That's a good catch! You are talking about 18 gage, not 12. But you have sharp eyes- those are 1000 foot values. Will update shortly.

Thanks!

Good article and useful info, but if you have the option, you're really better off running a higher voltage (say 48 or 55) through lighter cable out to the camera housing, and installing a local transformer or switching inverter there (such as supplied by Laird or Tygon) to generate the required 12 or 24 volts at the camera. Properly designed, this approach gives you a closely-regulated "stiff" supply that won't change output voltage even when the load changes during PTZ or heater activation. Hanging a variable load at the end of a 600 foot cable, can result in noticably higher voltage swings which may be a problem if you're operating near the edge of the tolerance window (which can be quite a bit less than +-10% in my experience).

This would be my preference as well. I had to put a switch in a junction box in the middle of a two-square-block industrial yard once, mainly as a repeater for a network feed... it required 5VDC@1A, so I just fed 24VAC down a 16/2 line from the camera power supply at the remote end, put a 3A adjustable board regulator in with the switch, and dialed in the appropriate output. Been working perfectly that way for about six years now...

Thanks for the feedback, Tom. We wanted to drill the fundamental of voltage drop calculation, and your recommendation is definitely a 'next level' insight based on best practices/experience.

You mention a PTZ, but any camera equipped with a blower/heater/defroster/wiper/illuminator is susceptible to a variable load, right?

Hi!

It seems that either you or I have missed something. The current will have to travel 660 feet to the camera and another 660 feet back to the power supply to complete the circuit. Thus the total voltage drop will be double of the figures that you have calculated.

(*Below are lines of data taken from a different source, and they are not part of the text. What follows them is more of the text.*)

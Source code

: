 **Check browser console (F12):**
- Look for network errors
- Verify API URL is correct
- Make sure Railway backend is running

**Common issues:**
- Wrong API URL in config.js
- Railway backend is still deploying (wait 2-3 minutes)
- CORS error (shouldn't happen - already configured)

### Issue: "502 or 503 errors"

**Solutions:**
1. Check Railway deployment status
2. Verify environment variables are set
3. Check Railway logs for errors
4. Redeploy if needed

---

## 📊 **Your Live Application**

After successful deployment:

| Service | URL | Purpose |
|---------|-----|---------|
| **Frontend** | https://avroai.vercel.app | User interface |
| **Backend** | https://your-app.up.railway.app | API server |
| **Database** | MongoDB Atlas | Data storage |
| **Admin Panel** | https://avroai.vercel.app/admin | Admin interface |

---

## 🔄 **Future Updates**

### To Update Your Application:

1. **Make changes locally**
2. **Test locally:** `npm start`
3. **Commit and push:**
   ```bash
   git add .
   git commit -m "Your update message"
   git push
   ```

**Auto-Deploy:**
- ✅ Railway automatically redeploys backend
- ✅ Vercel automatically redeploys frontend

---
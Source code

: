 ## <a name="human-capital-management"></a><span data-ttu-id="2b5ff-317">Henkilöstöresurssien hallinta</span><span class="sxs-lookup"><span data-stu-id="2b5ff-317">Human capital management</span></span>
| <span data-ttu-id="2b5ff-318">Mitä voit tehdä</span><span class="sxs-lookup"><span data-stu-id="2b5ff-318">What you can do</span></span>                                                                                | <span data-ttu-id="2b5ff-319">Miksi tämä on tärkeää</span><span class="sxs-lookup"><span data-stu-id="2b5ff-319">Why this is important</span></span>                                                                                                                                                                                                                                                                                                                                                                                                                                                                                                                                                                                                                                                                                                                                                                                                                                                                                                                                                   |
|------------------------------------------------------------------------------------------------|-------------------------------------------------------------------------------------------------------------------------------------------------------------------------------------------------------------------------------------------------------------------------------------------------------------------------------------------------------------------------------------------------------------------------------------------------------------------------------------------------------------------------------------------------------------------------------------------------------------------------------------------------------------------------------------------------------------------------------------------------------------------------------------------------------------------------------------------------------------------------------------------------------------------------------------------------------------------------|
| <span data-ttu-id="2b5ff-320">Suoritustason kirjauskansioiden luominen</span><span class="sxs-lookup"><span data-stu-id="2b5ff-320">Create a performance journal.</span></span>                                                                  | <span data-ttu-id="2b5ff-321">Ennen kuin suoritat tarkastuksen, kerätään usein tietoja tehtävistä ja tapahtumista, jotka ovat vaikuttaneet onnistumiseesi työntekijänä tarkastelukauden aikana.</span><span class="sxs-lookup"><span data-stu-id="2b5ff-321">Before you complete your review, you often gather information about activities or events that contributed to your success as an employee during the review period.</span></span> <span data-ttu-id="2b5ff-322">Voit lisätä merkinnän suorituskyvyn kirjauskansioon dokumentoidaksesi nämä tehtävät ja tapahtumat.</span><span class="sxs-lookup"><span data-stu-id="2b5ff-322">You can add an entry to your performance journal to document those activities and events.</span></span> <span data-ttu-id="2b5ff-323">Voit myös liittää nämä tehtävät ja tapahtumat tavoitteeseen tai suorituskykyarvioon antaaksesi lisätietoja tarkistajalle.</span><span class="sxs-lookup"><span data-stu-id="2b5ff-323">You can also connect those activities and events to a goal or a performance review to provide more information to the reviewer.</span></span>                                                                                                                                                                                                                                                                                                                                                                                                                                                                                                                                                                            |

Hello, thanks for the comment.

I do not understand your comment/questions, but keep in mind voltage drop at the camera is what we are concerned with.

Power is transmitted in a circuit - a 'pair' of both positive (red/white) and negative (black) conductors. Voltage drop is cumulative at the endpoint, in this case our camera 660 feet away.

Brian, I suspect what he means is that the negative side is the return, therefore the calculation needs to take into account round trip. If the camera is at 660 ft, the calculation needs to involve 1320 ft.

Liek it and very easily expalined. Pelase use metric meaurement for cable size in addition to AWG. Thanks, Krish

Hello, Krishnaiah:

Thanks for the feedback. I will update the chart and mentions of AWG to include metric cable sizes. Also, here's a cross reference chart:

Hi!

"Undisclosed (#0318412) Integrator" has explained it better. To state it differently, the total voltage drop will consist of the voltage drop in the outgoing wire plus the voltage drop in the return wire, because both wires will typically have equal resistance. ( I avoid using the term negative wire since that would imply that DC is being used). The net available voltage at the camera will be the power supply voltage minus these two voltage drops. To my knowledge, the resistance as stated in the chart is for a single wire and not for a pair of wires (outgoing and return) since the wire manufacturer cannot predict whether or not the ground will be used for the return path for current travelling over the wire. Since the camera is 660 ft. away, the combined length of the outgoing wire and the return wire will be 1320 ft. and the voltage drop will be double of that shown by your calculations. Please correct me if I am wrong.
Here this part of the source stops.